7 most morbid Victorian mourning traditions
Postmortem portrait of your beloved, anyone?
Wed, Oct 17 2012 at 5:59 PM
Parents pose with their deceased daughter. (Photo: Wikimedia Commons)
Halloween’s ghouls, goblins, ghosts and skeletons — we may get dark and creepy about death one day a year, but we’ve got nothing on the Victorians. While people of the 19th century were wildly repressed about many things, their comfort with death was a far cry from modern sentiments.
Nowhere is this more evident than in British mourning etiquette during the time of Queen Victoria’s reign (1837 to 1901). The death of her husband, Prince Albert, in 1861 ushered in a rigorous display of mourning that set the stage for the general culture to follow. What became customary mourning, by today’s standards, seems downright macabre and morose. So in honor of the upcoming All Hallows' Eve, when all things turn spooky and spine-chilling, here’s a look at what was once the ghoulish norm.
1. Postmortem portraits
Prior to 1839 portraits were painted, but with the invention of the daguerreotype photograph, portraiture become more affordable and accessible. This meant that the middle class could now afford to have pictures taken to memorialize their loved ones — their dead loved ones, that is, and particularly infants and children. With the invention of the carte de visite in the middle of the century came multiple prints so that families could share pictures of their dead children with other family members and friends. Since most children would not have had their images captured prior to their untimely deaths, it makes perfect sense; although the practice would seem utterly taboo in contemporary Western culture.
2. The living dead
Since the idea of postmortem portraits was to have something to remember the deceased by, there was often staging and post-photo work done to achieve the effect of life. Bodies were posed in lifelike positions, surrounded by family, children holding favorite toys, and eyes often propped open. Sometimes, pupils were painted on in the studio and rosy cheeks were added to the image of the corpse.
3. Coal for jewelry
The material most prized to show grief was lignite, also known as jet, a fossilized form of coal. Jet is deep, dark and somber. In the first phase of mourning, jet jewelry was the only ornamentation women were allowed to wear.
4. Wearing the hair of the dead
While women were only supposed to wear jet for the first stage, during the second stage of mourning one could wear a piece of jewelry if it contained, or was made of, hair. That would be human hair. That would be human hair taken from the deceased love one. Brooches, bracelets, rings, chains and buckles were all made of hair; sometimes there was just a bit enclosed in a hollow band or brooch, other times, the hair was crafted into a piece of its own.
5. Cloaked in heavy veils and bonnets
A widow was to wear a bonnet of heavy crepe and a veil to cover the face for the first three months. At the end of three months the veil was to be worn from the back of the bonnet for another nine months. Altogether, restrictive mourning dress, known as widow's weeds, was to be worn for a minimum of two years, although many widows chose to shun color forever.
6. Haunted houses
Once a member of the house died, all of the mirrors in the house were to be covered.
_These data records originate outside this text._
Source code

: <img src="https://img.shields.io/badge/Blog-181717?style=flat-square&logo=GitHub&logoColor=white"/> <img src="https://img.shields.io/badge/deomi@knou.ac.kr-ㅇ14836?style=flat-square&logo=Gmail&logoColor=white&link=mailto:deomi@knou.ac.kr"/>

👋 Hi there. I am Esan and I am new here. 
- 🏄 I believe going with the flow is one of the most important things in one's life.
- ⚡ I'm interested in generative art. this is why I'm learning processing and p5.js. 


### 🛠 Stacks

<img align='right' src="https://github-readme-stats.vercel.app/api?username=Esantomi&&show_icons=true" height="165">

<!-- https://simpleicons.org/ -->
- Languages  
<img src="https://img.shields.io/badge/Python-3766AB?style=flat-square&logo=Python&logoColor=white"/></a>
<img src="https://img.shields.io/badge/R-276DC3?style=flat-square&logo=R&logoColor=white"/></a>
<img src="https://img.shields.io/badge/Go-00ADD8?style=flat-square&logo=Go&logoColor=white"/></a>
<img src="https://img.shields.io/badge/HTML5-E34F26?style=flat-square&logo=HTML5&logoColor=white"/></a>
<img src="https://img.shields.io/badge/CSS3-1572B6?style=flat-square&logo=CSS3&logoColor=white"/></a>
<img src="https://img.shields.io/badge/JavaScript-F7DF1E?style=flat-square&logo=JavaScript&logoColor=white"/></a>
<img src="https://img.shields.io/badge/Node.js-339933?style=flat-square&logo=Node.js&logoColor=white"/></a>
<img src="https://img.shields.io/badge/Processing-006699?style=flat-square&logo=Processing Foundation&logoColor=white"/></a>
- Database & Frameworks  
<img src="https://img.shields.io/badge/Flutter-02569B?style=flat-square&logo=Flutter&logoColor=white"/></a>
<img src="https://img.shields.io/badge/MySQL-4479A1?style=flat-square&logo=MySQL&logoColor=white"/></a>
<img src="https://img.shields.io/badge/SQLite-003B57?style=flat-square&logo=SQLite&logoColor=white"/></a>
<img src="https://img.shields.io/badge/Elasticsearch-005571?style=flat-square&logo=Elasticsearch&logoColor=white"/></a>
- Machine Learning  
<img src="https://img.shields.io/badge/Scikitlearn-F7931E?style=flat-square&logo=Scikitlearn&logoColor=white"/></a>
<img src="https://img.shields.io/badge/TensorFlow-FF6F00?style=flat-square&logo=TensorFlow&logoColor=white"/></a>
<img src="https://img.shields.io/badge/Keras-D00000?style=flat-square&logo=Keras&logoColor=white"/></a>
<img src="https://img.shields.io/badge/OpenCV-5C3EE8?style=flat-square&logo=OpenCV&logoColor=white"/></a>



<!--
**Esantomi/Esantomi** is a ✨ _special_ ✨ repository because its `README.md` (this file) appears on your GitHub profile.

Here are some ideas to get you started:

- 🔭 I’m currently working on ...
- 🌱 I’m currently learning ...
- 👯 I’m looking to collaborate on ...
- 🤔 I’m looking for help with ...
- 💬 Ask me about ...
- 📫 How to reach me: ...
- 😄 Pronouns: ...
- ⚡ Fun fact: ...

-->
If a mirror in the house fell and broke, it was thought that someone in the home would die soon. When someone died in the house, the clock was to be stopped at the hour of death or bad luck would ensue. When a body was removed from the house, it had to be taken head-first so that it could not beckon others to follow.
7. Saved by the bell
Calling Edgar Allen Poe. Not really a mourning tradition, but a good sign of the times: Coffin alarms. The fear of being buried alive was so severe that a device known as a coffin alarm was invented. The contraption was simply a bell attached to the headstone with a chain that connected to a ring placed on the finger of the corpse. (Gives the term "dead ringer" a whole new meaning.)